For each line below that holds "KeywordTok", return the line as it stands.

Source texts of formatted documents:

^^^^^^^^

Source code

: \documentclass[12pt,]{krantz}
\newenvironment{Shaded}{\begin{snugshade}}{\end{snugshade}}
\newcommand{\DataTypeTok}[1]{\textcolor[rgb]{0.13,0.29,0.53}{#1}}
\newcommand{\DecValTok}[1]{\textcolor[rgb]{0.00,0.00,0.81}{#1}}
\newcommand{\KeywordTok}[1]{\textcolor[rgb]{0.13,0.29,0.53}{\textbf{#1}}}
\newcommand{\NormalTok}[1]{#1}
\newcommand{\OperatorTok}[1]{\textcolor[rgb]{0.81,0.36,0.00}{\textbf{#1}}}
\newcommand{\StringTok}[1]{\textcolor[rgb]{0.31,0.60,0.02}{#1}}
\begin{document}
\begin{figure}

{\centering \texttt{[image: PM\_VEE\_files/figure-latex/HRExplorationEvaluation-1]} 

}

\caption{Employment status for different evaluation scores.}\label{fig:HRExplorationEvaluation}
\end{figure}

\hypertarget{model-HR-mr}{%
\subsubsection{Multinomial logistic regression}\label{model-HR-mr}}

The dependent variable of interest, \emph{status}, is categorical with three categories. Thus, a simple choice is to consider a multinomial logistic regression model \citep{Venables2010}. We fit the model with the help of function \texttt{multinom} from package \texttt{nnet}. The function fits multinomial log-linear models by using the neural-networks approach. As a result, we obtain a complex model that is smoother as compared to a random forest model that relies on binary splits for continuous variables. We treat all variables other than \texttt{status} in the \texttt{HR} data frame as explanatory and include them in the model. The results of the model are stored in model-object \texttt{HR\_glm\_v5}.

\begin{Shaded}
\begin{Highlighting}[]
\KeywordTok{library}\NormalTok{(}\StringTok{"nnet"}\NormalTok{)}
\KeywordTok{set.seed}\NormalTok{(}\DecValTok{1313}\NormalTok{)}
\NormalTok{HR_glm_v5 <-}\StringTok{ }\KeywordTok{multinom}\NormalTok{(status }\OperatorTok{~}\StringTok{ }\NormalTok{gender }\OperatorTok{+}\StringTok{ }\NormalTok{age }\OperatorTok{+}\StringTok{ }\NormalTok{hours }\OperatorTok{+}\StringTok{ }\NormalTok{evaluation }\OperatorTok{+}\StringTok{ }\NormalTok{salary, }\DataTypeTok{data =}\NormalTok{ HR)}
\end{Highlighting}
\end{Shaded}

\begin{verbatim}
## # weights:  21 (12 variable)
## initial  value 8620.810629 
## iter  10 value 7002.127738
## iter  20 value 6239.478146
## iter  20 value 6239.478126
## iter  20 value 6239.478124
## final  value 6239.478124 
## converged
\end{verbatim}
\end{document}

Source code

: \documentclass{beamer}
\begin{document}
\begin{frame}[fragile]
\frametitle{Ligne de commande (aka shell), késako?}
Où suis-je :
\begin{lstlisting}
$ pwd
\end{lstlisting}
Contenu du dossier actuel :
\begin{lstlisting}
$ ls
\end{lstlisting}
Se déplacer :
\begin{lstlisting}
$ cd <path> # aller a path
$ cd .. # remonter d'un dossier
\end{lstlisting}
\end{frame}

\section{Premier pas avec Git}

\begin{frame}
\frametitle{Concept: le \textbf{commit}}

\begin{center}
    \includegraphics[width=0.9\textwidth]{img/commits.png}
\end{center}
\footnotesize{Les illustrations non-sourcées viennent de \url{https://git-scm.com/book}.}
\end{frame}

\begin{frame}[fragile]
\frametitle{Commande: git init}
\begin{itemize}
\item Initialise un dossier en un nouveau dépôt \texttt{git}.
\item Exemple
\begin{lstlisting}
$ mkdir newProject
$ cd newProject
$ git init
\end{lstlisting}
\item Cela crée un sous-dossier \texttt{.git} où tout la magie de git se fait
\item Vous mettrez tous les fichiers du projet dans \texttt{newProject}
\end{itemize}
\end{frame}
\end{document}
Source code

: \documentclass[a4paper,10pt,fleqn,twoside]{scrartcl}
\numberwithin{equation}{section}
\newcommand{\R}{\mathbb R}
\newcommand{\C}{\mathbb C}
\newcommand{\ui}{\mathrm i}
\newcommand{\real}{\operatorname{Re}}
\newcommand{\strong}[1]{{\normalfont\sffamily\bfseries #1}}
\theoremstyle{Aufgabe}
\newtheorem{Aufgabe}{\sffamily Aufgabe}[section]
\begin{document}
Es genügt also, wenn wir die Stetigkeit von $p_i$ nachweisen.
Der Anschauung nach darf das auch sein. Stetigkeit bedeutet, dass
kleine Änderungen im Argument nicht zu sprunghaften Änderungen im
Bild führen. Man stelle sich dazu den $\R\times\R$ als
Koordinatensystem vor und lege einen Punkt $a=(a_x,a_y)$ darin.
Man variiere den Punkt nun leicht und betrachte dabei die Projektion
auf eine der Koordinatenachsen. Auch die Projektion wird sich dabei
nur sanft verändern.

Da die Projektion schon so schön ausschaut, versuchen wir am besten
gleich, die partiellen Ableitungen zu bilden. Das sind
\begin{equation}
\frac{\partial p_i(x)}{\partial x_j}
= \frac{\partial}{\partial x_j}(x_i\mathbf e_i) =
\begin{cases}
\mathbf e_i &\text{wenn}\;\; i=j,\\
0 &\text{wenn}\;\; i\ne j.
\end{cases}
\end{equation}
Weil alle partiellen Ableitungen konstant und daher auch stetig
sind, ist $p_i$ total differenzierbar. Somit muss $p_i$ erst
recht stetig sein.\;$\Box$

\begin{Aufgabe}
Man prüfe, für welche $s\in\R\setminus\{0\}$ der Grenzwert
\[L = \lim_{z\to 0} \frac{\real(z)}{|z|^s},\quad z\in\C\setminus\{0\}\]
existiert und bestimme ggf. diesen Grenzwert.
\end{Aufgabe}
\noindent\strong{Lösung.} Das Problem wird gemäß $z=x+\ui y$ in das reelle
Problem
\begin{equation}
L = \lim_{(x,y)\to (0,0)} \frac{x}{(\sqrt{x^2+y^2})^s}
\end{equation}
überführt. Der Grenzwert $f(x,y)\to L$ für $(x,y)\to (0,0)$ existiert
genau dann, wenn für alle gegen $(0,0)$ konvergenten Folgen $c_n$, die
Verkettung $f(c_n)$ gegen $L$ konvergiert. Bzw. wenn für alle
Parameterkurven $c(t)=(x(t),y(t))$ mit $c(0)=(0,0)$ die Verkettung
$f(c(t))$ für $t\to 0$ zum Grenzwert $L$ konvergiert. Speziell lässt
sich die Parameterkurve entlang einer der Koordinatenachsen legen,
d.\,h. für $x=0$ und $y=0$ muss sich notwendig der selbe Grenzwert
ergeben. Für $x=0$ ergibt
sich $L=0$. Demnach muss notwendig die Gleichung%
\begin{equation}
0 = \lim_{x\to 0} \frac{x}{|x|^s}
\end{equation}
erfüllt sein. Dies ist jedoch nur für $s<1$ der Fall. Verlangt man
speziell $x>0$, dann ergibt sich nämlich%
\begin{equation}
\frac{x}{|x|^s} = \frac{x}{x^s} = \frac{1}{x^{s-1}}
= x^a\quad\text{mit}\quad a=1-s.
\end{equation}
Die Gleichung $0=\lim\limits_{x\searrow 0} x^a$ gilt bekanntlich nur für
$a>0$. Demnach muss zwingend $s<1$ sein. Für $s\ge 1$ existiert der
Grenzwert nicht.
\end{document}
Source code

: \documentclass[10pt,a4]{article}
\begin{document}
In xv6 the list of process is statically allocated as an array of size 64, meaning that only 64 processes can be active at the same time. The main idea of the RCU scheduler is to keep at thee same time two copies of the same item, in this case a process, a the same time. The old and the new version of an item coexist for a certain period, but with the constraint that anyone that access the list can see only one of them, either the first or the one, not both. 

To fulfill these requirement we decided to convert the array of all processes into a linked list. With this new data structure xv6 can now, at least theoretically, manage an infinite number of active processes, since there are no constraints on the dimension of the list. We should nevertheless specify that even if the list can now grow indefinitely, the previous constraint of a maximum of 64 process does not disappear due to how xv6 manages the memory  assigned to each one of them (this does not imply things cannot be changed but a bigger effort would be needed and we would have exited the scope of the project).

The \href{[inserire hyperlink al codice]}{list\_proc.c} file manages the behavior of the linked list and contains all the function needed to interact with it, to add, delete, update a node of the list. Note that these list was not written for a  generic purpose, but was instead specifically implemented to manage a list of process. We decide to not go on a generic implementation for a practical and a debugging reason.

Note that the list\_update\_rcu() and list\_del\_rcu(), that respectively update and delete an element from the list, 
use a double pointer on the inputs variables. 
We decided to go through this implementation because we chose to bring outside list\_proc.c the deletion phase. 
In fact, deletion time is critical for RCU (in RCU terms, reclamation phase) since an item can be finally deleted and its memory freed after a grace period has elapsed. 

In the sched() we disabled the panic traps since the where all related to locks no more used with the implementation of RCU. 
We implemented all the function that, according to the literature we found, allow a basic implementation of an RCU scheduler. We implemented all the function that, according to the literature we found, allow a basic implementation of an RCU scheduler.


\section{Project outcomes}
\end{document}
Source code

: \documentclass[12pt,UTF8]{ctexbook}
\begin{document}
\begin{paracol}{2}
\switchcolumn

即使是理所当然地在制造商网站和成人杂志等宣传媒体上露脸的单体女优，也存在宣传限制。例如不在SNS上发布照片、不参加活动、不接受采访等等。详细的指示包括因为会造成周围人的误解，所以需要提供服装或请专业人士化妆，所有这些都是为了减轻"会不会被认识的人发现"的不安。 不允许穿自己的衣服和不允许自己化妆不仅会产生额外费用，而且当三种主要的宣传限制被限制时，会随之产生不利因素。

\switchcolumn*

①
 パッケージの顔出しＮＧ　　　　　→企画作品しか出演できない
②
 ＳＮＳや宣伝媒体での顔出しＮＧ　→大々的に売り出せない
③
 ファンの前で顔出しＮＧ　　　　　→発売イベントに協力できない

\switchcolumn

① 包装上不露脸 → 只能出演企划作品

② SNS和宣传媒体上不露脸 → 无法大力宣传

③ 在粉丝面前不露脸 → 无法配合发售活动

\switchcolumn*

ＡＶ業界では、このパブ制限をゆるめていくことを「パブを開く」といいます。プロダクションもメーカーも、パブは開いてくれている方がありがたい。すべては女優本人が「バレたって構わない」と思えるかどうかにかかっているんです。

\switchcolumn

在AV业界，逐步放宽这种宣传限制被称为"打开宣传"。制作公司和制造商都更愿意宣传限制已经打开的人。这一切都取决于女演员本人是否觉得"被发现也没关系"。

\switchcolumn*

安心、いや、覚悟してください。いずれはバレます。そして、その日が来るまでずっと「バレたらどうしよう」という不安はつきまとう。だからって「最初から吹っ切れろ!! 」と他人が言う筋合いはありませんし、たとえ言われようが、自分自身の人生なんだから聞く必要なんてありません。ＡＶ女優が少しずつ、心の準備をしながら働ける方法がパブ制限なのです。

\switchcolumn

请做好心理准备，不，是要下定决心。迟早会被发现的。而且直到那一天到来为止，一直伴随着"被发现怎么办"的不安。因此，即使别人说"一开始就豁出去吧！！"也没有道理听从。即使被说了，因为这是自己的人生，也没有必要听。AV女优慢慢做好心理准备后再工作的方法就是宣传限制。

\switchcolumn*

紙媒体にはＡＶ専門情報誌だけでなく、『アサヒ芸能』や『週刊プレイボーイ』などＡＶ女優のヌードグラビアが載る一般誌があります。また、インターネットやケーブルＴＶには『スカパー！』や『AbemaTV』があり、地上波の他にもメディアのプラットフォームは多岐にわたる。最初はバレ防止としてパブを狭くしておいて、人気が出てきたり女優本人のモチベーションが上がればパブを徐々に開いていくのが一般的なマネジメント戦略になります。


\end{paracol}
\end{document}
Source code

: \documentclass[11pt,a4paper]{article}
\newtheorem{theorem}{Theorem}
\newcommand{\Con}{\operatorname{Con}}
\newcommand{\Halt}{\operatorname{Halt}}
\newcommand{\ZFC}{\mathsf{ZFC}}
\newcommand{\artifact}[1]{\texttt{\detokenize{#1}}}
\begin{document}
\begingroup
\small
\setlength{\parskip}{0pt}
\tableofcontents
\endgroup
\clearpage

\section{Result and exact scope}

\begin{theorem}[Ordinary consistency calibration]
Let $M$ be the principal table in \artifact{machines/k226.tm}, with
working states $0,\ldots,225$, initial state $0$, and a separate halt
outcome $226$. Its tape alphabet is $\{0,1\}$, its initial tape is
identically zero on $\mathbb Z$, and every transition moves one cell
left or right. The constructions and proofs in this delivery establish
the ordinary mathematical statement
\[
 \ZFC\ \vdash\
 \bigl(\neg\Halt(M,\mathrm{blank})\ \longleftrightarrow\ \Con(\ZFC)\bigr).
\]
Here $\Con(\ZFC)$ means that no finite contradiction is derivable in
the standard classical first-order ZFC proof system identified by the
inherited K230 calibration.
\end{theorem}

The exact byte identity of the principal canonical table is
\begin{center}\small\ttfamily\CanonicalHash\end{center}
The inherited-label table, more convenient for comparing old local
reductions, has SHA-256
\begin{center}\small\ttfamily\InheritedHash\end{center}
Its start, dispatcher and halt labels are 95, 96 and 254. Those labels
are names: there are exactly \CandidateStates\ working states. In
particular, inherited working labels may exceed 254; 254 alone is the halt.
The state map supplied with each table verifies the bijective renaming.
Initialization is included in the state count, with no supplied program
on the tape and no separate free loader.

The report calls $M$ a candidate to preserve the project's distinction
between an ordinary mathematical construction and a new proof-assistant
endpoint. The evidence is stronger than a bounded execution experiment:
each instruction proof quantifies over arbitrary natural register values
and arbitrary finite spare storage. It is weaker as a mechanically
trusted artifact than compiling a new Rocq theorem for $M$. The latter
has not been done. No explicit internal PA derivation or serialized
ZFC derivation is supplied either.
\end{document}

^^^^^^^^

§ RESPONSE
\newcommand{\KeywordTok}[1]{\textcolor[rgb]{0.13,0.29,0.53}{\textbf{#1}}}
\KeywordTok{library}\NormalTok{(}\StringTok{"nnet"}\NormalTok{)}
\KeywordTok{set.seed}\NormalTok{(}\DecValTok{1313}\NormalTok{)}
\NormalTok{HR_glm_v5 <-}\StringTok{ }\KeywordTok{multinom}\NormalTok{(status }\OperatorTok{~}\StringTok{ }\NormalTok{gender }\OperatorTok{+}\StringTok{ }\NormalTok{age }\OperatorTok{+}\StringTok{ }\NormalTok{hours }\OperatorTok{+}\StringTok{ }\NormalTok{evaluation }\OperatorTok{+}\StringTok{ }\NormalTok{salary, }\DataTypeTok{data =}\NormalTok{ HR)}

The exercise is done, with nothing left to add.